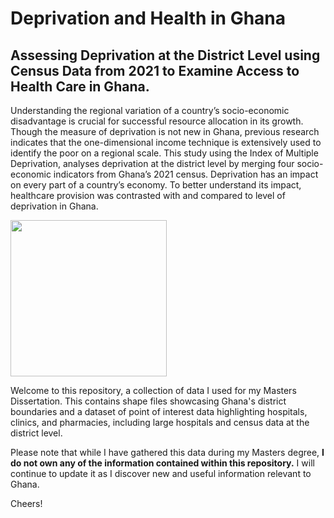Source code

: # Deprivation and Health in Ghana
## Assessing Deprivation at the District Level using Census Data from 2021 to Examine Access to Health Care in Ghana.

Understanding the regional variation of a country’s socio-economic disadvantage is crucial for 
successful resource allocation in its growth. Though the measure of deprivation is not new in 
Ghana, previous research indicates that the one-dimensional income technique is extensively 
used to identify the poor on a regional scale. This study using the Index of Multiple Deprivation, 
analyses deprivation at the district level by merging four socio-economic indicators from Ghana’s 
2021 census. Deprivation has an impact on every part of a country’s economy. To better 
understand its impact, healthcare provision was contrasted with and compared to level of 
deprivation in Ghana.

<img src="https://user-images.githubusercontent.com/98338838/236351272-92a0335c-0b28-4d50-bfb4-90fb335f2f5e.jpg" width="250" height="250">

Welcome to this repository, a collection of data I used for my Masters Dissertation. This contains shape files showcasing Ghana's district boundaries and a dataset of point of interest data highlighting hospitals, clinics, and pharmacies, including large hospitals and census data at the district level. 

Please note that while I have gathered this data during my Masters degree, **I do not own any of the information contained within this repository.** 
I will continue to update it as I discover new and useful information relevant to Ghana. 

Cheers!
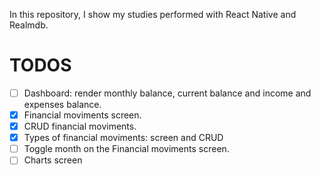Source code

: In this repository, I show my studies performed with React Native and Realmdb.

# TODOS

- [ ] Dashboard: render monthly balance, current balance and income and expenses balance.
- [x] Financial moviments screen.
- [x] CRUD financial moviments.
- [x] Types of financial moviments: screen and CRUD
- [ ] Toggle month on the Financial moviments screen.
- [ ] Charts screen
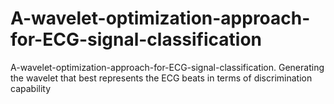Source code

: # A-wavelet-optimization-approach-for-ECG-signal-classification
A-wavelet-optimization-approach-for-ECG-signal-classification. Generating the wavelet that best represents the ECG beats in terms of discrimination capability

++++++++++

What is being asked: Your copy must hold every record above in its exact wording and must hold no pictures.

Solution for this problem:
Source code

: # Deprivation and Health in Ghana
## Assessing Deprivation at the District Level using Census Data from 2021 to Examine Access to Health Care in Ghana.

Understanding the regional variation of a country’s socio-economic disadvantage is crucial for 
successful resource allocation in its growth. Though the measure of deprivation is not new in 
Ghana, previous research indicates that the one-dimensional income technique is extensively 
used to identify the poor on a regional scale. This study using the Index of Multiple Deprivation, 
analyses deprivation at the district level by merging four socio-economic indicators from Ghana’s 
2021 census. Deprivation has an impact on every part of a country’s economy. To better 
understand its impact, healthcare provision was contrasted with and compared to level of 
deprivation in Ghana.

<img src="https://user-images.githubusercontent.com/98338838/236351272-92a0335c-0b28-4d50-bfb4-90fb335f2f5e.jpg" width="250" height="250">

Welcome to this repository, a collection of data I used for my Masters Dissertation. This contains shape files showcasing Ghana's district boundaries and a dataset of point of interest data highlighting hospitals, clinics, and pharmacies, including large hospitals and census data at the district level. 

Please note that while I have gathered this data during my Masters degree, **I do not own any of the information contained within this repository.** 
I will continue to update it as I discover new and useful information relevant to Ghana. 

Cheers!
Source code

: In this repository, I show my studies performed with React Native and Realmdb.

# TODOS

- [ ] Dashboard: render monthly balance, current balance and income and expenses balance.
- [x] Financial moviments screen.
- [x] CRUD financial moviments.
- [x] Types of financial moviments: screen and CRUD
- [ ] Toggle month on the Financial moviments screen.
- [ ] Charts screen
Source code

: # A-wavelet-optimization-approach-for-ECG-signal-classification
A-wavelet-optimization-approach-for-ECG-signal-classification. Generating the wavelet that best represents the ECG beats in terms of discrimination capability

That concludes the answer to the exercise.